Majority of the countries world over like Singapore and the US have given large fiscal stimulus packages which India is yet to announce, Bank of America Securities' India equity strategist Amish Shah said.

 

The GDP growth in India is set to contract by up to 5 per cent in FY2021, according to various analysts and the RBI has also acknowledged that the economy will be shrinking this year.

However, experts also feel that the equity markets do not reflect the real economic challenges.

"We are expecting a 7-8 per cent contraction in companies this fiscal and it will go up to 17 per cent in FY22," Shah told reporters.

Markets need a trigger and a growth in earnings is unlikely to be it.

They will look for how the COVID-19 infection curve goes, and if it goes down, and also a fiscal package which can generate demand, he said.

In a scenario where neither of it happens, that is, the infections continue to rise or a stimulus package does not come, investors will keep betting on the defensive sectors like information technology, pharma, fast-moving consumer goods and even telecom, Shah said.

At present, Indian indices are under-performing as compared to others and a package from the government can help cover the ground, he said.

It can be noted that the government has announced a nearly Rs 21 lakh crore relief package for the country to help minimise the impact on the economy which many analysts say will not result in fiscal spend of over 2 per cent of the GDP.

Shah said life will not be as normal as it used to be and there will be structural changes as a result of the pandemic from the medium to long term perspective.

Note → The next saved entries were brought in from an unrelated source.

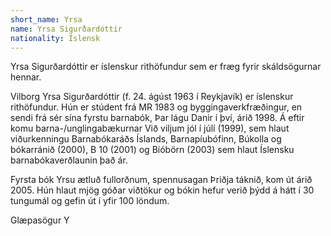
 ```yaml
---
short_name: Yrsa
name: Yrsa Sigurðardóttir
nationality: Íslensk
---
```

Yrsa Sigurðardóttir er íslenskur rithöfundur sem er fræg fyrir skáldsögurnar hennar.

Vilborg Yrsa Sigurðardóttir (f. 24. ágúst 1963 í Reykjavík) er íslenskur rithöfundur. Hún er stúdent frá MR 1983 og byggingaverkfræðingur, en sendi frá sér sína fyrstu barnabók, Þar lágu Danir í því, árið 1998. Á eftir komu barna-/unglingabækurnar Við viljum jól í júlí (1999), sem hlaut viðurkenningu Barnabókaráðs Íslands, Barnapíubófinn, Búkolla og bókarránið (2000), B 10 (2001) og Bíóbörn (2003) sem hlaut Íslensku barnabókaverðlaunin það ár.

Fyrsta bók Yrsu ætluð fullorðnum, spennusagan Þriðja táknið, kom út árið 2005. Hún hlaut mjög góðar viðtökur og bókin hefur verið þýdd á hátt í 30 tungumál og gefin út í yfir 100 löndum.

Glæpasögur Y
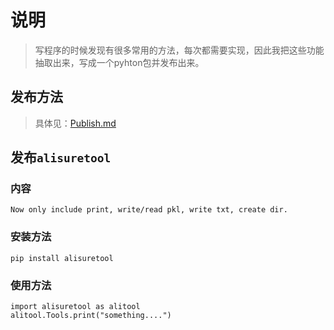 # 说明

> 写程序的时候发现有很多常用的方法，每次都需要实现，因此我把这些功能抽取出来，写成一个pyhton包并发布出来。


## 发布方法

> 具体见：[Publish.md](./Publish.md)


## 发布`alisuretool`


### 内容

```
Now only include print, write/read pkl, write txt, create dir.
```


### 安装方法

```
pip install alisuretool
```


### 使用方法

```
import alisuretool as alitool
alitool.Tools.print("something....")
```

The changes may include a second wave of consolidation where entrenched companies across sectors expand their market shares as it happened in the aftermath of demonetisamaytion and GST introduction (the first wave) and also disintermediation of the supply chains where online mediums become more successful largely at the cost of the wholesalers or middlemen.

It will also lead more sovereign wealth funds investing into Indian assets because of the relatively higher yields over a longer period of times that they offer and also formalisation of jobs which can eventually lead to more targeted interventions by the government.

The government is trying to initiate reforms on the basic factors of production including land and labour, he said, crediting it for being "creative" with the former, wherein it has adopted strategies beyond repealing or replacement of the land acquisition laws to be more effective, like giving land available with state-run enterprises like BHEL.

There is also a likelihood that India will increase its "oversight" on citizens in the future which will create opportunities for private businesses engaged in the sector, he said, adding that mass deployment of controversial surveillance systems in countries such as China has helped it in dealing with COVID crisis better.